What is expected:
One line at a time, check the entries below for the word "load", and copy each line that has it.

Excerpted records:
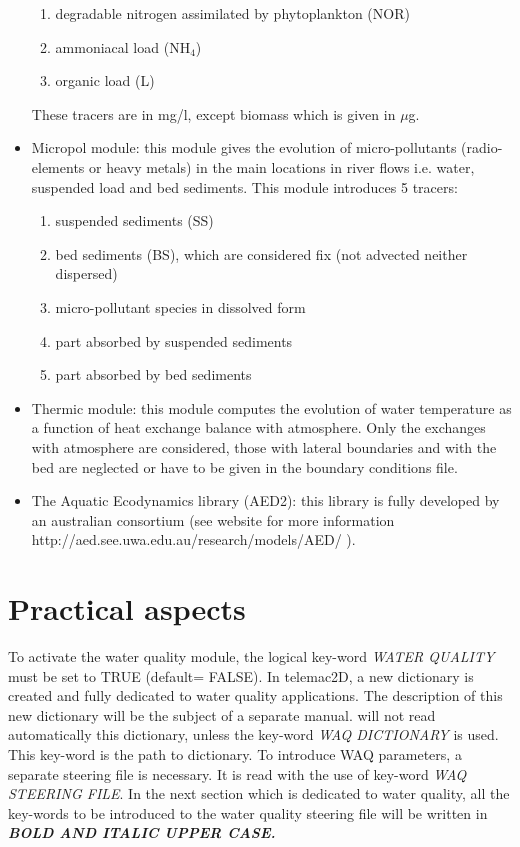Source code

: \begin{itemize}
\begin{enumerate}
\item  degradable nitrogen assimilated by phytoplankton (NOR)

\item  ammoniacal load (NH${}_{4}$)

\item  organic load (L)
\end{enumerate}

     These tracers are in mg/l, except biomass which is given in $\mu$g.

\item  Micropol module:  this module gives the evolution of micro-pollutants (radio-elements or heavy metals) in the main locations in river flows i.e. water, suspended load and bed sediments. This module introduces 5 tracers:
\begin{enumerate}
\item  suspended sediments (SS)

\item  bed sediments (BS), which are considered fix (not advected neither dispersed)

\item  micro-pollutant species in dissolved form

\item  part absorbed by suspended sediments

\item  part absorbed by bed sediments
\end{enumerate}

\item  Thermic module: this module computes the evolution of water temperature as a function of heat exchange balance with atmosphere. Only the exchanges with atmosphere are considered, those with lateral boundaries and with the bed are neglected or have to be given in the boundary conditions file.
\item The Aquatic Ecodynamics library (AED2): this library is fully developed by an australian consortium (see website for more information http://aed.see.uwa.edu.au/research/models/AED/ ).
\end{itemize}


\section{ Practical aspects}



 To activate the water quality module, the logical key-word \textit{WATER QUALITY} must be set to TRUE (default= FALSE).  In telemac2D, a new dictionary is created and fully dedicated to water quality applications. The description of this new dictionary will be the subject of a separate manual.  will not read automatically this dictionary, unless the key-word \textit{WAQ DICTIONARY} is used. This key-word is the path to dictionary. To introduce WAQ parameters, a separate steering file is necessary. It is read with the use of key-word \textit{WAQ STEERING FILE}. In the next section which is dedicated to water quality, all the key-words to be introduced to the water quality steering file will be written in \textbf{\textit{BOLD AND ITALIC UPPER CASE.}}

Finished task:
\item  ammoniacal load (NH${}_{4}$)
\item  organic load (L)
\item  Micropol module:  this module gives the evolution of micro-pollutants (radio-elements or heavy metals) in the main locations in river flows i.e. water, suspended load and bed sediments. This module introduces 5 tracers:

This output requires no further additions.